- **Problem to work on**
Could the listing below be reproduced exactly, minus its pictures?

- **The data**
*****

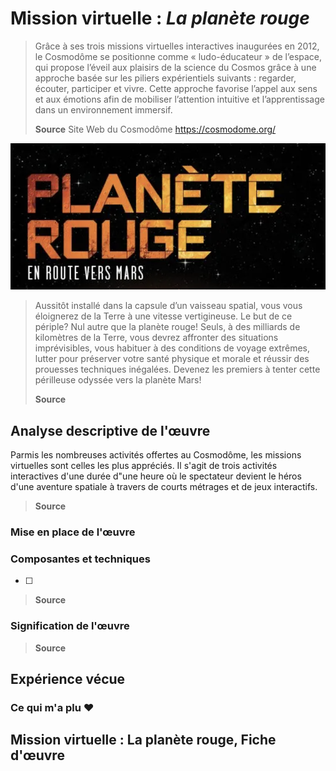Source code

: # Mission virtuelle : *La planète rouge*


> Grâce à ses trois missions virtuelles interactives inaugurées en 2012, le Cosmodôme se positionne comme « ludo-éducateur » de l’espace, qui propose l’éveil aux plaisirs de la science du Cosmos grâce à une approche basée sur les piliers expérientiels suivants : regarder, écouter, participer et vivre. Cette approche favorise l’appel aux sens et aux émotions afin de mobiliser l’attention intuitive et l’apprentissage dans un environnement immersif.
>
> **Source** Site Web du Cosmodôme https://cosmodome.org/

![photo](media/titre.png)

> Aussitôt installé dans la capsule d’un vaisseau spatial, vous vous éloignerez de la Terre à une vitesse vertigineuse. Le but de ce périple? Nul autre que la planète rouge! Seuls, à des milliards de kilomètres de la Terre, vous devrez affronter des situations imprévisibles, vous habituer à des conditions de voyage extrêmes, lutter pour préserver votre santé physique et morale et réussir des prouesses techniques inégalées. Devenez les premiers à tenter cette périlleuse odyssée vers la planète Mars!
>
> **Source** 

## Analyse descriptive de l'œuvre 

Parmis les nombreuses activités offertes au Cosmodôme, les missions virtuelles sont celles les plus appréciés. Il s'agit de trois activités interactives d'une durée d"une heure où le spectateur devient le héros d'une aventure spatiale à travers de courts métrages et de jeux interactifs.

> **Source** 

### Mise en place de l'œuvre

### Composantes et techniques
- [ ] 

> **Source** 

### Signification de l'œuvre

> **Source** 

## Expérience vécue

### Ce qui m'a plu ♥

## Mission virtuelle : La planète rouge, Fiche d'œuvre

*****

- **Output of the exercise**
Source code

: # Mission virtuelle : *La planète rouge*


> Grâce à ses trois missions virtuelles interactives inaugurées en 2012, le Cosmodôme se positionne comme « ludo-éducateur » de l’espace, qui propose l’éveil aux plaisirs de la science du Cosmos grâce à une approche basée sur les piliers expérientiels suivants : regarder, écouter, participer et vivre. Cette approche favorise l’appel aux sens et aux émotions afin de mobiliser l’attention intuitive et l’apprentissage dans un environnement immersif.
>
> **Source** Site Web du Cosmodôme https://cosmodome.org/

![photo](media/titre.png)

> Aussitôt installé dans la capsule d’un vaisseau spatial, vous vous éloignerez de la Terre à une vitesse vertigineuse. Le but de ce périple? Nul autre que la planète rouge! Seuls, à des milliards de kilomètres de la Terre, vous devrez affronter des situations imprévisibles, vous habituer à des conditions de voyage extrêmes, lutter pour préserver votre santé physique et morale et réussir des prouesses techniques inégalées. Devenez les premiers à tenter cette périlleuse odyssée vers la planète Mars!
>
> **Source** 

## Analyse descriptive de l'œuvre 

Parmis les nombreuses activités offertes au Cosmodôme, les missions virtuelles sont celles les plus appréciés. Il s'agit de trois activités interactives d'une durée d"une heure où le spectateur devient le héros d'une aventure spatiale à travers de courts métrages et de jeux interactifs.

> **Source** 

### Mise en place de l'œuvre

### Composantes et techniques
- [ ] 

> **Source** 

### Signification de l'œuvre

> **Source** 

## Expérience vécue

### Ce qui m'a plu ♥

## Mission virtuelle : La planète rouge, Fiche d'œuvre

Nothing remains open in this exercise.